Montreal Mayor Denis Coderre made the city's opposition to proposed Energy East pipeline project official Thursday, saying the potential environmental risks outweigh its possible economic benefits to communities in the metropolitan area.

Mayors from entire Montreal metropolitan area voice opposition to pipeline project

Denis Coderre has called the Energy East pipeline "risky" and questioned its economic benefit to Montreal. (Radio-Canada)

Montreal Mayor Denis Coderre announced the city's official opposition to proposed Energy East pipeline project Thursday, saying the potential risks outweigh its possible economic benefits to communities including his.

Coderre was joined by mayors from neighbouring cities including Laval and Longueuil that make up the Montreal Metropolitan Community.

"We are against it because it still represents significant environmental threats and too few economic benefits for greater Montreal," said Coderre on behalf of the MMC.

The announcement follows extensive public consultations organized by the MMC last fall that received 143 written submissions and heard 66 oral presentations. Another 3,846 people responded to an online questionnaire.

A report based on the consultations recommended the MMC oppose the Energy East project.
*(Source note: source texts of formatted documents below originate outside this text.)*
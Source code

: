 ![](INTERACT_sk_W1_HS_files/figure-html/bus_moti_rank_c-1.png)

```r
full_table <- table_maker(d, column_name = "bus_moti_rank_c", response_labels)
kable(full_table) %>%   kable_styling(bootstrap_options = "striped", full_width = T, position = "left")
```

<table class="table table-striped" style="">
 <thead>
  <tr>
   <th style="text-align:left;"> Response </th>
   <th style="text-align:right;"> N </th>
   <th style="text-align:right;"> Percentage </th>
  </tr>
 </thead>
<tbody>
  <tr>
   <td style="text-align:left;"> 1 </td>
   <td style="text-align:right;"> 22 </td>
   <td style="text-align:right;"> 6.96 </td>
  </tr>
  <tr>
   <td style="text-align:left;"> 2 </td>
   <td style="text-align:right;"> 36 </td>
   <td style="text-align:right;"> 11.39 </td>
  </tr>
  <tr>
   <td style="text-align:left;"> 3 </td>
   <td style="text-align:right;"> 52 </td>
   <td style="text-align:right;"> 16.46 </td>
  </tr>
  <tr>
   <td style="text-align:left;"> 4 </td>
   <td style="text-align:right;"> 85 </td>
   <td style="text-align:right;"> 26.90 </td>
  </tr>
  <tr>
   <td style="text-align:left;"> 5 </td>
"It was perhaps no surprise that environmental concerns were the most prominent theme," Coderre said, highlighting worries for drinking water and other risks related to a potential oil spill.

Coderre said the economic ramifications of a potential spill also factored into the decision. Whereas the economic returns of the pipeline have been pinned at $2 million a year, he put the cost of cleaning up a spill at between $1 billion and $10 billion.

All in all, Coderre said the Energy East project has potential social, economic, environmental and public security impacts that cannot be tolerated.

TransCanada will 'continue to consult'

The City of Montreal's official opposition is the latest challenge to TransCanada Corp.'s proposed pipeline project, which would carry 1.1 million barrels a day of oilsands crude through Quebec to an export terminal in Saint John, N.B.

The project would include the existing TransCanada pipeline as far east as Montreal plus a new pipeline through Quebec.

TransCanada's proposed Energy East pipeline would ship crude from Alberta to New Brunswick. (Canadian Press)

Coderre has voiced concerns about the project in the past, but until now has not taken an official position on it.

Laval Mayor Marc Demers said in September that he is "firmly against" the proposed pipeline.

Earlier Thursday, Energy East spokesman Tim Duboyce said the company will wait to see precisely what the mayors have to say and take it from there. 

"We see this as an opportunity to have a document to help lay out what those concerns are so we can continue to consult with elected officials and other stakeholders," he said.

Wildrose Party questions numbers, condemns 'hypocrisy'

In a statement, Brian Jean, leader of Alberta's Wildrose Party, called Coderre's position "disgraceful."

"While Mr. Coderre dumps a billion litres of raw sewage directly into his waterways and benefits from billions in equalization payments, his opposition to the Energy East pipeline is nothing short of hypocritical," Jean said.

Jean claimed the project would entail economic benefits of $9.2 billion for Quebec, citing numbers provided by TransCanada.